Re: [PATCH v12 0/3] sched: Restructure task_mm_cid_work for predictability

From: Mathieu Desnoyers
Date: Wed Mar 26 2025 - 10:37:23 EST


On 2025-03-26 03:31, Gabriele Monaco wrote:
On Tue, 2025-03-11 at 07:28 +0100, Gabriele Monaco wrote:
This patchset moves the task_mm_cid_work to a preemptible and
migratable
context. This reduces the impact of this work to the scheduling
latency
of real time tasks.
The change makes the recurrence of the task a bit more predictable.

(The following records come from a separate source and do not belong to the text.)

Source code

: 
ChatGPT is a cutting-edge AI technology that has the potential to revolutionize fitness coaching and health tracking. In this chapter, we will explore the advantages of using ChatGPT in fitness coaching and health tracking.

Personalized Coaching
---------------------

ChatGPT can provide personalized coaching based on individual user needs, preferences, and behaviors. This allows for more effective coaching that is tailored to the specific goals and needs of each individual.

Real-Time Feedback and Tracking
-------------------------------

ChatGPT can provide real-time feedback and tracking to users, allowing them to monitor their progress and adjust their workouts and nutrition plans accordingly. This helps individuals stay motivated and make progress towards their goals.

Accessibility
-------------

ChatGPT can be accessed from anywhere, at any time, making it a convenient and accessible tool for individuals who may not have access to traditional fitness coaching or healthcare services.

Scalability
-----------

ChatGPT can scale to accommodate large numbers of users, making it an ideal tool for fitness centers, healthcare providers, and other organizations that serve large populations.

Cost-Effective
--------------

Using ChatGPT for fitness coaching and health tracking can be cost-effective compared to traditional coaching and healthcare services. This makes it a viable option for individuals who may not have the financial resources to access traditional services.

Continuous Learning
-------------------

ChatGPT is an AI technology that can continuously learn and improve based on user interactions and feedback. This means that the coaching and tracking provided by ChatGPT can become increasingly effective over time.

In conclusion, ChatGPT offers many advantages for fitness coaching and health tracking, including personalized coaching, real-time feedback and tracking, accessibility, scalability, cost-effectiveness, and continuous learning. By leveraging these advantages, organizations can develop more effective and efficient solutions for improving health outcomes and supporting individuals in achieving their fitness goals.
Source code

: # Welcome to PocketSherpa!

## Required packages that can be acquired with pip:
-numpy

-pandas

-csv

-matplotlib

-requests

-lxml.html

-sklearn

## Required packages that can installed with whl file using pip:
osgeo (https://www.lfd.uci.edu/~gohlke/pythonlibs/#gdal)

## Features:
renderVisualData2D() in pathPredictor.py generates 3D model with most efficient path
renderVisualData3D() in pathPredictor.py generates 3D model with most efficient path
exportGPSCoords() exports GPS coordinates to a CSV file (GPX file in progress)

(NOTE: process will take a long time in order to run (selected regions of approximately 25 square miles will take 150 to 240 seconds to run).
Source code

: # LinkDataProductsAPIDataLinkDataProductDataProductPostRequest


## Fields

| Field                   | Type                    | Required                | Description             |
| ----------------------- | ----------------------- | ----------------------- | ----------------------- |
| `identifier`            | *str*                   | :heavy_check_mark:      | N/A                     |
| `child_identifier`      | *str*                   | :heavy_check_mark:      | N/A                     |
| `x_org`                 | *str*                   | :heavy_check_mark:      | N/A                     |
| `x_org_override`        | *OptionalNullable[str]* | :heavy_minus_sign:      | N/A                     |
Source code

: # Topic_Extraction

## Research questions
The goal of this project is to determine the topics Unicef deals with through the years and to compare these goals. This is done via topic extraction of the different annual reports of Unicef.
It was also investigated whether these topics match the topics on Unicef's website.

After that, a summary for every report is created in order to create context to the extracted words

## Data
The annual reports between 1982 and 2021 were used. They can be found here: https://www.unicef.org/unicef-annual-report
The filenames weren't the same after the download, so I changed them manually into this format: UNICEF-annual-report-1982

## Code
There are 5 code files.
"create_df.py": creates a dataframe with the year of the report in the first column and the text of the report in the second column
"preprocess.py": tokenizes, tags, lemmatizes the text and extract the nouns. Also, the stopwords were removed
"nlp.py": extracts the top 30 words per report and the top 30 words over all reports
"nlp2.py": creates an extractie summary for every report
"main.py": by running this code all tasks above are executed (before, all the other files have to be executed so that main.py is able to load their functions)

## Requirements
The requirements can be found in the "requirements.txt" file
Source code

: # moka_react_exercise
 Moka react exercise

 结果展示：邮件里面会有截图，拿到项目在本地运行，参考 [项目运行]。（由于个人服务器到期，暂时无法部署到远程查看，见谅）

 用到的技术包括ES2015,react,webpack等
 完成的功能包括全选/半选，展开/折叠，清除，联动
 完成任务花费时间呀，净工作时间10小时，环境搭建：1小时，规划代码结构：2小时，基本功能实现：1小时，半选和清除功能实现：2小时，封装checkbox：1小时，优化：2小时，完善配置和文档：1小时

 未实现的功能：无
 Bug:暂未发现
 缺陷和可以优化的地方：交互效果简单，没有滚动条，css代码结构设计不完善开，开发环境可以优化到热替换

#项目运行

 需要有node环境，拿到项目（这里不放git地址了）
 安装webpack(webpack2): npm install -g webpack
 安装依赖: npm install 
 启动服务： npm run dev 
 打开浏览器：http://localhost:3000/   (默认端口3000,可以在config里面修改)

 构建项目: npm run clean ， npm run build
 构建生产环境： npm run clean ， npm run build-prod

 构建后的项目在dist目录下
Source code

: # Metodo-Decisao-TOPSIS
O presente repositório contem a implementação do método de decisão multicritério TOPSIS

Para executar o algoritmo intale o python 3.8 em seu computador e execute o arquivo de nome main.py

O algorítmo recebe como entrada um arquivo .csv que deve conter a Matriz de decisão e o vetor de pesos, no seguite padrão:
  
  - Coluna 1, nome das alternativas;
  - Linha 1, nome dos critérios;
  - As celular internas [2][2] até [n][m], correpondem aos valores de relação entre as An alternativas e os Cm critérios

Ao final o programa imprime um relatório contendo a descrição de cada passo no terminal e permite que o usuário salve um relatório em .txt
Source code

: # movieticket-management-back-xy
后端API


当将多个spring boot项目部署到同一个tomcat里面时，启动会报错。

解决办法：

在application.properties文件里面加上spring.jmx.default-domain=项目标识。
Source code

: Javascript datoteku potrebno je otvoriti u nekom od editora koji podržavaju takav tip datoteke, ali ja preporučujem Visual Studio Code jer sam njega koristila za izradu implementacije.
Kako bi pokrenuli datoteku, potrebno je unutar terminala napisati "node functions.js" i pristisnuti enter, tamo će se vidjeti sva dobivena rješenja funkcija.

The series was review and, in my opinion, is ready for inclusion.
Peter, Ingo, can we merge it?

I agree. I've reviewed the entire series a few weeks ago and it
looks good to me.

Thanks,

Mathieu


Thanks,
Gabriele

The behaviour causing latency was introduced in commit 223baf9d17f2
("sched: Fix performance regression introduced by mm_cid") which
introduced a task work tied to the scheduler tick.
That approach presents two possible issues:
* the task work runs before returning to user and causes, in fact, a
  scheduling latency (with order of magnitude significant in
PREEMPT_RT)
* periodic tasks with short runtime are less likely to run during the
  tick, hence they might not run the task work at all

Patch 1 add support for prev_sum_exec_runtime to the RT, deadline and
sched_ext classes as it is supported by fair, this is required to
avoid
calling rseq_preempt on tick if the runtime is below a threshold.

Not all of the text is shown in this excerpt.